#### EXERCISE DIRECTIONS:
What is the number of lines below that contain the word "from"? Respond with that number alone.
+-------+
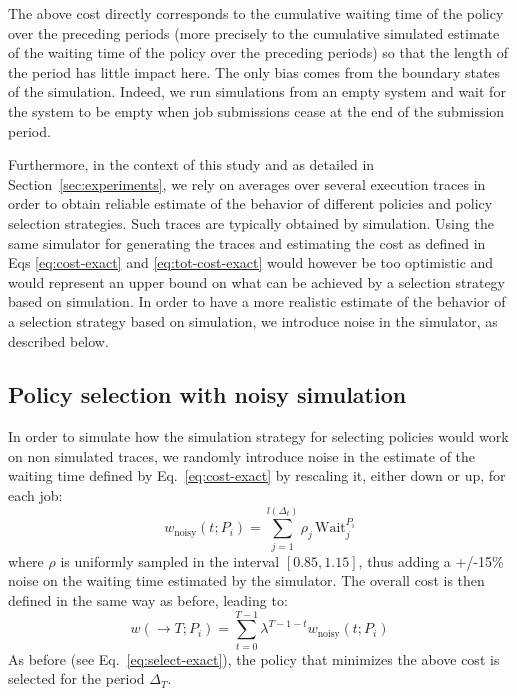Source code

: \documentclass[sigconf,review]{acmart}
\begin{document}
The above cost directly corresponds to the cumulative waiting time of the
policy over the preceding periods (more precisely to the cumulative simulated
estimate of the waiting time of the policy over the preceding periods) so that
the length of the period has little impact here. The only bias comes from the
boundary states of the simulation. Indeed, we run simulations from an empty
system and wait for the system to be empty when job submissions cease at the
end of the submission period.

Furthermore, in the context of this study and as detailed in
Section~\ref{sec:experiments}, we rely on averages over several execution
traces in order to obtain reliable estimate of the behavior of different
policies and policy selection strategies. Such traces are typically obtained by
simulation. Using the same simulator for generating the traces and estimating
the cost as defined in Eqs \ref{eq:cost-exact} and \ref{eq:tot-cost-exact}
would however be too optimistic and would represent an upper bound on what can
be achieved by a selection strategy based on simulation. In order to have a
more realistic estimate of the behavior of a selection strategy based on
simulation, we introduce noise in the simulator, as described below.

\subsection{Policy selection with noisy simulation}
\label{sub:noisy}

In order to simulate how the simulation strategy for selecting policies would
work on non simulated traces, we randomly introduce noise in the estimate of
the waiting time defined by Eq.~\ref{eq:cost-exact} by rescaling it, either
down or up, for each job:
%
\begin{equation} \label{eq:cost-noisy} w_{\mbox{noisy}}(t;P_i) =
\sum_{j=1}^{l(\Delta_t)} \rho_j \, \mbox{Wait}_j^{P_i} \end{equation}
%
where $\rho$ is uniformly sampled in the interval $[0.85,1.15]$, thus adding a
+/-15\% noise on the waiting time estimated by the simulator. The overall cost
is then defined in the same way as before, leading to:
%
\begin{equation} \label{eq:tot-cost-noisy} w(\rightarrow T;P_i) =
\sum_{t=0}^{T-1} \lambda^{T-1-t} w_{\mbox{noisy}}(t;P_i) \end{equation}
%
As before (see Eq.~\ref{eq:select-exact}), the policy that minimizes the above
cost is selected for the period $\Delta_T$.
\end{document}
+-------+
#### ANSWER SECTION:
2